Data provided ::

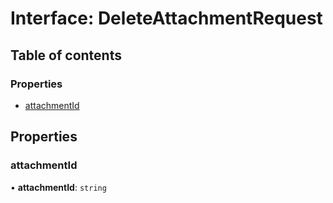 # Interface: DeleteAttachmentRequest

## Table of contents

### Properties

- [attachmentId](DeleteAttachmentRequest.md#attachmentid)

## Properties

### <a id="attachmentid" name="attachmentid"></a> attachmentId

• **attachmentId**: `string`
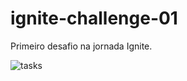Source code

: # ignite-challenge-01
Primeiro desafio na jornada Ignite.

![tasks](https://user-images.githubusercontent.com/33363507/112773310-2b3e5280-8ffb-11eb-93d6-7cbc19b5918d.gif)

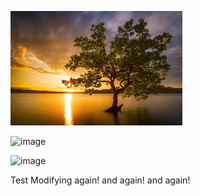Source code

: ![image](file6!md/assets/32fa06f0-5642-4d07-92c7-8c3a25ebee12.png)

![image](https://github.com/user-attachments/assets/6b8ea10b-5abb-4a0e-9455-a9feee6da5f1)

![image](https://github.com/user-attachments/assets/989e6b46-304e-416a-a251-a89458afc38a)


Test Modifying again! and again! and again!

Task details ::
The lines to show are those in the data above that include "attachments".

Finished task ::
![image](https://github.com/user-attachments/assets/6b8ea10b-5abb-4a0e-9455-a9feee6da5f1)
![image](https://github.com/user-attachments/assets/989e6b46-304e-416a-a251-a89458afc38a)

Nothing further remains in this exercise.